Defining these "refined" lexical spaces (e.g. the space of utf8-encoded JSON.stringify values, etc.) is surely a rabbit hole not worth exploring, but could be useful to consider with respect to SoC -- any given db has a lexical space it allows you to store keys in, and another for values (possibly the same, but not always). How keys should be encoded for storage is only relevant to an API like leveldown which allows these primitive "lexical" keys to be specified as buffers or strings, and perhaps also to a namespace layer like sublevel or bytespace (they may want to know if the backing store can store and sort structured arrays more efficiently, e.g. an IDB or couch backing store). But these details are never relevant to end users, or even to an API like levelup that might allow alternate encodings to be specified to transform values into some specific lexical space. ISTM levelup is just a special case of a more general namespacing API for dbs with an empty namespace -- assuming it's essentially free to run bytespace or sublevel without a namespace, the levelup API becomes moot -- it's completely subsumed by a more general namespace API.

The leveldown API goes most of the way in drawing out this separation, but allows the buffer/string distinction to leak all the way through to the end user, e.g. allowing them to supply Buffer keys to a database that only supports hex strings (e.g. one using level-2pc). Something like a lowest-level levelbottom API could help close this leak by allowing a more primitive set of transforms to be defined that are completely data-type agnostic.

Holy shit this got long -- apologies for all the words...

tl;dr: bytespace is intentionally api-compatible with sublevel, architecturally similar, but arguably simpler, making certain encoding experiments a little easier. Ideally, it lays the groundwork for a more foundational API than leveldown, one that would make libs like bytespace and sublevel trivial, and allow libs like level-live-stream and level-ttl to be independent of the namespace layer, and even independent of a level-hooks-like lib (which would also be trivial). If they need sublevels they could create them explicitly, w/o assuming the underlying db is "sublevel-enabled" (exposes a sublevel method). These nested namespaces could be completely private, unreachable by any other namespace/sublevel (except the root, which is responsible for ns prefixing, and thus has the capability to construct any namespace). That's the dream at least.

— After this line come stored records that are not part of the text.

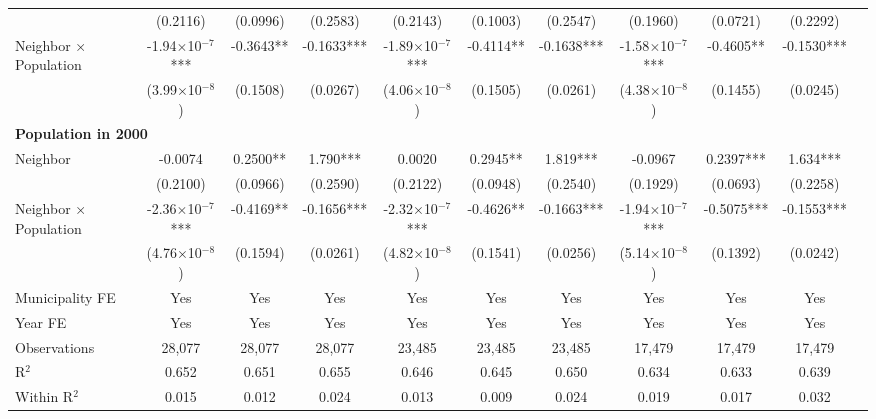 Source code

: \documentclass{article}
\begin{document}
\begin{table}[htbp]
\begin{adjustbox}{width=\textwidth}
\begin{tabular}{lcccccccccc}
& (0.2116) & (0.0996) & (0.2583) & (0.2143) & (0.1003) & (0.2547) & (0.1960) & (0.0721) & (0.2292) \\[0.5em]
Neighbor × Population & -1.94$\times$10$^{-7}$*** & -0.3643** & -0.1633*** & -1.89$\times$10$^{-7}$*** & -0.4114** & -0.1638*** & -1.58$\times$10$^{-7}$*** & -0.4605** & -0.1530*** \\
& (3.99$\times$10$^{-8}$) & (0.1508) & (0.0267) & (4.06$\times$10$^{-8}$) & (0.1505) & (0.0261) & (4.38$\times$10$^{-8}$) & (0.1455) & (0.0245) \\[1em]
\multicolumn{10}{l}{\textbf{Population in 2000}} \\[0.5em]
Neighbor & -0.0074 & 0.2500** & 1.790*** & 0.0020 & 0.2945** & 1.819*** & -0.0967 & 0.2397*** & 1.634*** \\
& (0.2100) & (0.0966) & (0.2590) & (0.2122) & (0.0948) & (0.2540) & (0.1929) & (0.0693) & (0.2258) \\[0.5em]
Neighbor × Population & -2.36$\times$10$^{-7}$*** & -0.4169** & -0.1656*** & -2.32$\times$10$^{-7}$*** & -0.4626** & -0.1663*** & -1.94$\times$10$^{-7}$*** & -0.5075*** & -0.1553*** \\
& (4.76$\times$10$^{-8}$) & (0.1594) & (0.0261) & (4.82$\times$10$^{-8}$) & (0.1541) & (0.0256) & (5.14$\times$10$^{-8}$) & (0.1392) & (0.0242) \\
\midrule
Municipality FE & Yes & Yes & Yes & Yes & Yes & Yes & Yes & Yes & Yes \\
Year FE & Yes & Yes & Yes & Yes & Yes & Yes & Yes & Yes & Yes \\
\midrule
Observations & 28,077 & 28,077 & 28,077 & 23,485 & 23,485 & 23,485 & 17,479 & 17,479 & 17,479 \\
R$^2$ & 0.652 & 0.651 & 0.655 & 0.646 & 0.645 & 0.650 & 0.634 & 0.633 & 0.639 \\
Within R$^2$ & 0.015 & 0.012 & 0.024 & 0.013 & 0.009 & 0.024 & 0.019 & 0.017 & 0.032 \\
\bottomrule
\end{tabular}
\end{adjustbox}
\end{table}
\end{document}
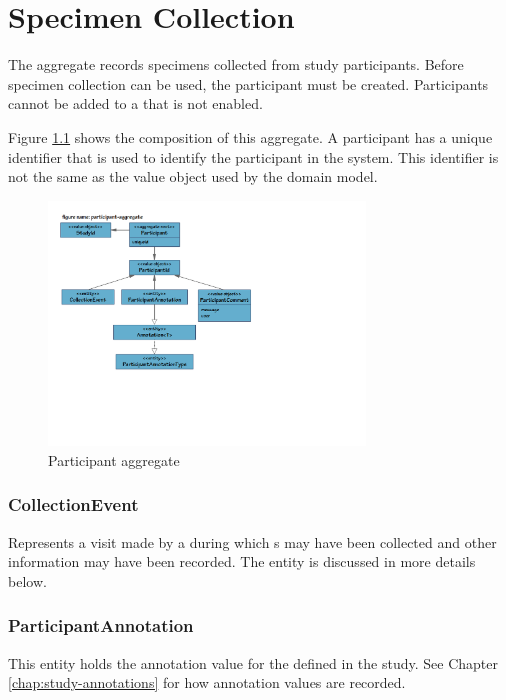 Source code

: \chapter{Specimen Collection}

The  aggregate records specimens collected
from study participants. Before specimen collection can be used, the
participant must be created. Participants cannot be added to a
 that is not enabled.

Figure \ref{fig:participant-aggregate} shows the composition of this aggregate.
A participant has a unique identifier that is used to identify the participant
in the system. This identifier is not the same as the
 value object used by the domain model.

\begin{figure}[H]
  \centering
  \includegraphics[trim={10mm 67mm 98mm 18mm}, clip,
    width=0.75\textwidth]{images/participant-aggregate}
  \caption{Participant aggregate}
  \label{fig:participant-aggregate}
\end{figure}

\subsection*{CollectionEvent}
Represents a visit made by a  during which
s may have been collected and other information may have
been recorded. The  entity is discussed in more
details below.

\subsection*{ParticipantAnnotation}
This entity holds the annotation value for the
 defined in the study. See Chapter
\ref{chap:study-annotations} for how annotation values are recorded.

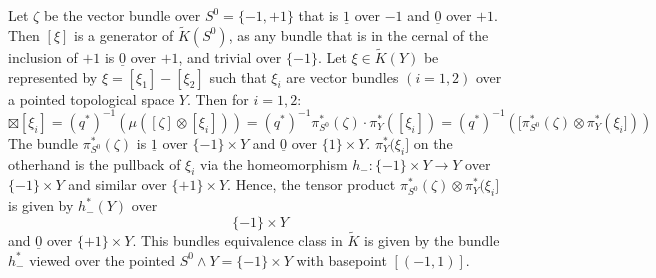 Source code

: \begin{remark}\label{rem:kTheo-neutralELementExternalProduct}
	Let $\zeta$ be the vector bundle  over $S^0=\{-1,+1\}$ that is $\underline{1}$ over $-1$ and $\underline{0}$ over $+1$. Then $[\xi]$ is a generator of $\tilde{K}(S^0)$, as any bundle that is in the cernal of the inclusion of $+1$ is $\underline{0}$ over $+1$, and trivial over $\{-1\}$. Let $\xi\in \tilde{K}(Y)$ be represented by $\xi=[\xi_1]-[\xi_2]$ such that $\xi_i$ are vector bundles $(i=1,2)$ over a pointed topological space $Y$. Then for $i=1,2$:
	\begin{equation*}
		[\zeta]\boxtimes [\xi_i]=(q^*)^{-1}(\mu([\zeta]\otimes [\xi_i]))=(q^*)^{-1}\pi_{S^0}^*(\zeta)\cdot \pi_Y^*([\xi_i])=(q^*)^{-1}([\pi_{S^0}^*(\zeta)\otimes  \pi_Y^*(\xi_i]))
	\end{equation*}
	The bundle $\pi_{S^0}^*(\zeta)$ is $\underline{1}$ over $\{-1\}\times Y$ and $\underline{0}$ over $\{1\}\times Y$. $\pi_Y^*(\xi_i]$ on the otherhand is the pullback of $\xi_i$ via the homeomorphism $h_-:\{- 1\}\times Y \to Y$ over $\{-1\}\times Y$ and similar over $\{+1\}\times Y$. Hence, the tensor product $\pi_{S^0}^*(\zeta)\otimes  \pi_Y^*(\xi_i]$ is given by $h_-^*(Y)$ over $$\{-1\}\times Y$$ and $\underline{0}$ over $\{+1\}\times Y$. This bundles equivalence class in $\tilde{K}$ is given by the bundle $h_-^*$ viewed over the pointed $S^0\wedge Y=\{-1\}\times Y $ with basepoint $[(-1,1)]$.
\end{remark}

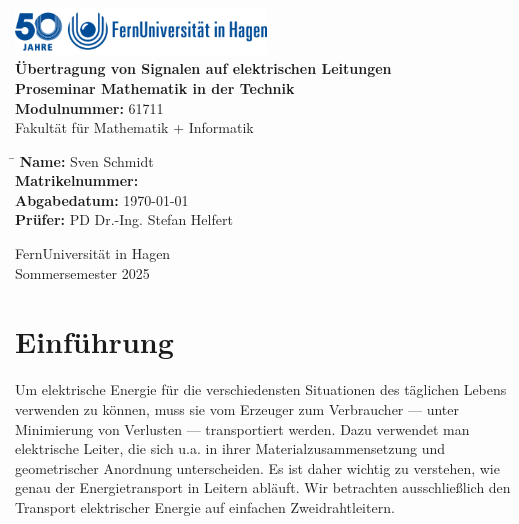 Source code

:\documentclass[paper=a4, parskip=half-, ngerman, fontsize=11pt]{scrreprt}
\begin{document}
\begin{titlepage}
    \begin{center}
        \includegraphics[width=0.5\textwidth]{logo_fernuni_hagen.png}\\[2cm]

        {\LARGE \textbf{Übertragung von Signalen auf elektrischen Leitungen}}\\[2cm]

        \textbf{Proseminar Mathematik in der Technik}\\
        \textbf{Modulnummer:} 61711\\
        Fakultät für Mathematik + Informatik\\[0.5cm]

        \begin{tabbing}
            \hspace{6cm} \= \kill
            \textbf{Name:} \> Sven Schmidt \\
            \textbf{Matrikelnummer:}  \\
            \textbf{Abgabedatum:} \> \today \\
            \textbf{Prüfer:} \> PD Dr.-Ing. Stefan Helfert \\
        \end{tabbing}

        \vfill

        {\large FernUniversität in Hagen}\\
        {\large Sommersemester 2025}
    \end{center}
\end{titlepage}

\chapter{Einführung}
Um elektrische Energie für die verschiedensten Situationen des täglichen Lebens verwenden zu können, muss sie vom
Erzeuger zum Verbraucher --- unter Minimierung von Verlusten --- transportiert werden. Dazu verwendet man elektrische
Leiter, die sich u.a. in ihrer Materialzusammensetzung und geometrischer Anordnung unterscheiden. Es ist daher wichtig
zu verstehen, wie genau der Energietransport in Leitern abläuft. Wir betrachten ausschließlich den Transport
elektrischer Energie auf einfachen Zweidrahtleitern.
\end{document}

dominictarr commented 9 years ago

@deanlandolt the architecture you describe is pretty much what level-sublevel@6 is. nut.js is a subset of leveldown (apply = batch, and iterator) nut handles the all the generic things, encoding, decoding, setting up namespaces. shell just wraps the nut in the levelup api + sublevel & pre & post.

just wrapping a levelup is how sublevel worked <=5, and is certainly the most obvious way to get started, but i came to roughly the same conclusions as you did and wrote 6 ;)

possibly the way you want to do key encodings could be done with lsl with a custom codec?